Han sido 8 meses de aprendizaje. De alternar días con menos ánimo, de bloquear pensamientos que, si les daba paso, me hubieran sumido en la depresión. De mirarme al espejo y no reconocer mi reflejo, y para mantener la motivación buscar fotos de mejores tiempos que me recordarán la alegría de vivir.
Hoy, al final de este tiempo de espera, por fin puedo celebrar y dar gracias a Dios por haber ayudado a sobrellevar este capítulo y sobretodo, sanar mi cuerpo y alma. El diagnóstico de hoy no ha podido ser mejor; el cáncer casi ha desaparecido y si algo queda, es casi invisible, listo para recibir su derrota final.
¿Qué aprendí durante este proceso?
A recobrar la sensibilidad necesaria para compadecerme ante quien lucha por vivir y le falta esperanza.
Que las prioridades cambian, para bien y lo importante ocupa el lugar que le corresponde, como debió ser siempre.
A valorar cada momento como único e irrepetible, disfrutarlo y atesorarlo en el corazón.
Entender que el poder de la oración es real, cuanto más oramos, más recibimos.
A confiar en que Dios es el administrador de nuestra existencia y solo a Él le corresponde el don de vida.

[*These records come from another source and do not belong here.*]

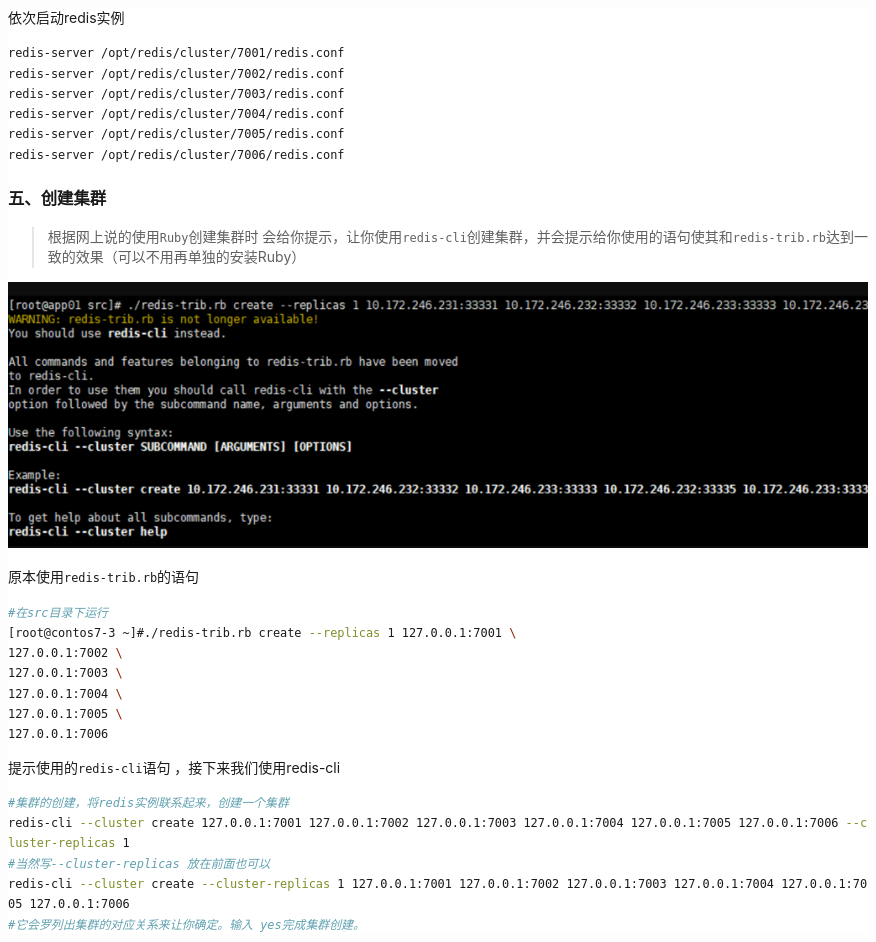 依次启动redis实例 

```sh
redis-server /opt/redis/cluster/7001/redis.conf
redis-server /opt/redis/cluster/7002/redis.conf
redis-server /opt/redis/cluster/7003/redis.conf
redis-server /opt/redis/cluster/7004/redis.conf
redis-server /opt/redis/cluster/7005/redis.conf
redis-server /opt/redis/cluster/7006/redis.conf
```

### 五、创建集群

>  根据网上说的使用`Ruby`创建集群时 会给你提示，让你使用`redis-cli`创建集群，并会提示给你使用的语句使其和`redis-trib.rb`达到一致的效果（可以不用再单独的安装Ruby） 

<img src="redis笔记.assets/创建集群.png" alt="创建集群" style="zoom:200%;" />

 原本使用`redis-trib.rb`的语句 

```sh
#在src目录下运行
[root@contos7-3 ~]#./redis-trib.rb create --replicas 1 127.0.0.1:7001 \
127.0.0.1:7002 \
127.0.0.1:7003 \
127.0.0.1:7004 \
127.0.0.1:7005 \
127.0.0.1:7006
```

 提示使用的`redis-cli`语句 ，接下来我们使用redis-cli

```sh
#集群的创建，将redis实例联系起来，创建一个集群
redis-cli --cluster create 127.0.0.1:7001 127.0.0.1:7002 127.0.0.1:7003 127.0.0.1:7004 127.0.0.1:7005 127.0.0.1:7006 --cluster-replicas 1 
#当然写--cluster-replicas 放在前面也可以
redis-cli --cluster create --cluster-replicas 1 127.0.0.1:7001 127.0.0.1:7002 127.0.0.1:7003 127.0.0.1:7004 127.0.0.1:7005 127.0.0.1:7006 
#它会罗列出集群的对应关系来让你确定。输入 yes完成集群创建。
```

A tener fe, paciencia y esperanza. La paciencia es un don que pocos cultivan; descubrir que practicarla puede tener sus gratificaciones, no tiene precio.
Que lo más importante no es nuestro aspecto, sino lo que podemos regalar a los demás, aunque sea un abrazo solidario o una sonrisa reconfortante.
Este ha sido motivo de risa (los que me conocen saben que tomo muchas cosas en broma, me rio de ellas). La sociedad en que vivimos, que hemos formado, gira en torno al poder $$. Casi todas las semanas encontraba en mi buzón (electrónico y de correo regular) ofertas de seguros de vida. Al principio me preguntaba, “¿cómo saben que estoy con una condición?”. Hasta que me di cuenta que todo es comercialización. Ironías de la vida, los seguros no tienen ni idea de cuándo ocurrirá lo único seguro que tenemos al final de nuestra existencia, el descanso eterno. Así que esas ofertas siempre han terminado en el zafacón.
A reconocer esos amigos incondicionales y a quienes les debo el poder de sus oraciones para mi sanación.
A que la familia es el núcleo social más preciado y con el que puedes contar en tus alegrías y penas.
Que cuando crees desfallecer o estas a punto de rendirte, miras a tu lado y encuentras a alguien en peor condición de la que uno se queja.
A que en el camino encuentras ángeles reales que te hacen la experiencia más llevadera.
A dar gracias por todo y ver la vida, sus circunstancias, sorpresas y experiencias como un aprendizaje continuo con el único propósito de que nos transformemos en mejores seres humanos.